Although the Anti-Eviction Mapping Project could have handed off its valuable data to a single mapmaking rock star-unicorn-ninja-wizard-janitor, the group made an intentional decision to include many designers in the process, including many nonexperts who experienced the power of making maps for the first time. In addition to the diverse array of data products that resulted, which reflected the diverse voices of the AEMP’s various collaborators, this decision also had the (wholly intentional) result of building technical capacity. Slowly and surely, map by map, collaboration by collaboration, local residents strengthened their mapping skills and their relationships with each other. This latter result too was intentional; one of the stated goals of the AEMP is to “build solidarity and collectivity among the project’s participants who could help one another in fighting evictions and collectively combat the alienation that eviction produces.”31

This goal reflects a key tenet of feminist thinking, which is the recognition that a multiplicity of voices, rather than one single loud or technical or magical one, results in a more complete picture of the issue at hand. Feminist philosophers like Donna Haraway, who we introduced in chapter 3, prompted a wave of thinkers who have continued to develop the idea that all knowledge is partial, meaning no single person or group can claim an objective view of the capital-T Truth.32 But embracing pluralism, as this concept is often described today, does not mean that everything is relative, nor does it mean that all truth claims have equal weight. And it most certainly does not mean that feminists do not believe in science. It simply means that when people make knowledge, they do so from a particular standpoint: from a situated, embodied location in the world. More than that, by pooling our standpoints—or positionalities—together, we can arrive at a richer and more robust understanding of the world.33

So, how do we begin down the path to this deeper understanding in data science? The first step in activating the value of multiple perspectives is to acknowledge the partiality of your own. This means disclosing your project’s methods, your decisions, and—importantly for work that strives to address injustice—your own positionalities. This is called reflexivity, and we modeled this in the introduction to this book. You may have heard the phrase coined by David Weinberger, “transparency is the new objectivity.”34 We take this to mean that there is a way to build space for transparency plus reflexivity in data science, rather than undertaking projects that purport to be objective (but, as we’ve discussed, never really are). Transparency and reflexivity allow the people involved in any particular project to be explicit about the methods behind their project, as well as their own identities.

People in journalism have been doing this for some time—at least as it relates to their data and methods. For example, Bloomberg’s interactive visualization “What’s Really Warming the World?” (figure 5.4) walks the reader through a range of common arguments that try to explain away global warming with reasons that don’t have to do with human industry or behavior.35 It’s a compelling piece in terms of content alone, but another interesting thing about it is that it devotes nearly a third of its screen real estate to describing its data and methods.
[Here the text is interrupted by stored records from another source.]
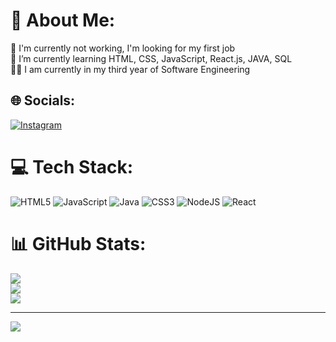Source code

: # 💫 About Me:
🔭 I'm currently not working, I'm looking for my first job<br>🌱 I’m currently learning HTML, CSS, JavaScript, React.js, JAVA, SQL<br>👨‍🎓 I am currently in my third year of Software Engineering


## 🌐 Socials:
[![Instagram](https://img.shields.io/badge/Instagram-%23E4405F.svg?logo=Instagram&logoColor=white)](https://instagram.com/https://www.instagram.com/igorribeiroguimaraes/) 

# 💻 Tech Stack:
![HTML5](https://img.shields.io/badge/html5-%23E34F26.svg?style=for-the-badge&logo=html5&logoColor=white) ![JavaScript](https://img.shields.io/badge/javascript-%23323330.svg?style=for-the-badge&logo=javascript&logoColor=%23F7DF1E) ![Java](https://img.shields.io/badge/java-%23ED8B00.svg?style=for-the-badge&logo=java&logoColor=white) ![CSS3](https://img.shields.io/badge/css3-%231572B6.svg?style=for-the-badge&logo=css3&logoColor=white) ![NodeJS](https://img.shields.io/badge/node.js-6DA55F?style=for-the-badge&logo=node.js&logoColor=white) ![React](https://img.shields.io/badge/react-%2320232a.svg?style=for-the-badge&logo=react&logoColor=%2361DAFB)
# 📊 GitHub Stats:
![](https://github-readme-stats.vercel.app/api?username=IgorRibeiroGuimaraes&theme=tokyonight&hide_border=false&include_all_commits=true&count_private=true)<br/>
![](https://github-readme-streak-stats.herokuapp.com/?user=IgorRibeiroGuimaraes&theme=tokyonight&hide_border=false)<br/>
![](https://github-readme-stats.vercel.app/api/top-langs/?username=IgorRibeiroGuimaraes&theme=tokyonight&hide_border=false&include_all_commits=true&count_private=true&layout=compact)

---
[![](https://visitcount.itsvg.in/api?id=IgorRibeiroGuimaraes&icon=0&color=0)](https://visitcount.itsvg.in)

<!-- Proudly created with GPRM ( https://gprm.itsvg.in ) -->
Providing access to data and describing the methods employed are becoming conventions in data journalism, just as they are in scientific fields. Although these accounts are presently focused on technical details—where the data were from, what statistical models were developed, and what analysis was performed—there is a seed of possibility for using this same space to reveal additional details: Who was on the team? What were points of tension and disagreement? When did the team need to talk to data stewards or domain experts or local communities? Which hypotheses were pursued but ultimately proved false? There is a story about how every evidence-based argument comes into being, and it is often a story that involves money and institutions, as well as humans and tools. Revealing this story through transparency and reflexivity can be a feminist act.

Reflexivity can sometimes be as simple as being explicit about or even visualizing who is doing the counting and mapping behind the scenes.36 Take the example of the aerial-mapping image in figure 5.5.37 The Public Laboratory for Open Technology and Science (Public Lab) is a citizen science group that got its start during the BP oil spill in 2010.38 It makes high-resolution aerial maps by flying balloons and kites, which dangle cheap digital cameras over the environmental sites they seek to study. The technique is low cost, but the imagery produced is often higher resolution than existing satellite imagery because of the proximity to the ground. As in the image, the mappers themselves are often visible in the final product in the form of little bodies, gathered in boats or standing in clumps on a shoreline, looking up at the camera above them. The balloon string leads the eye back to their forms. Here the creators are not distanced or absent but represented in the final product. Literally.

Data for “Good” versus Data for Co-liberation

Embracing the value of multiple perspectives shouldn’t stop with transparency and reflexivity. It also means actively and deliberately inviting other perspectives into the data analysis and storytelling process—more specifically, those of the people most marginalized in any given context. Intersectional feminist scholars have long insisted that we should be creating new knowledge and new designs from the margins. “Marginalized subjects have an epistemic advantage, a particular perspective that scholars should consider, if not adopt, when crafting a normative vision of a just society,” as Black feminist scholar Jennifer C. Nash explains.39

The graphic shows various screenshots from a Bloomberg data journalism story titled “What’s Really Warming the World?,” stacked on top of one other. Most of the images show data visualizations except the last image, which is a screenshot of the study's methodology. To the right, a breakdown percentage of the study reads “70% story” next to the graphs and “30% method & self-disclosure” next to the methodology.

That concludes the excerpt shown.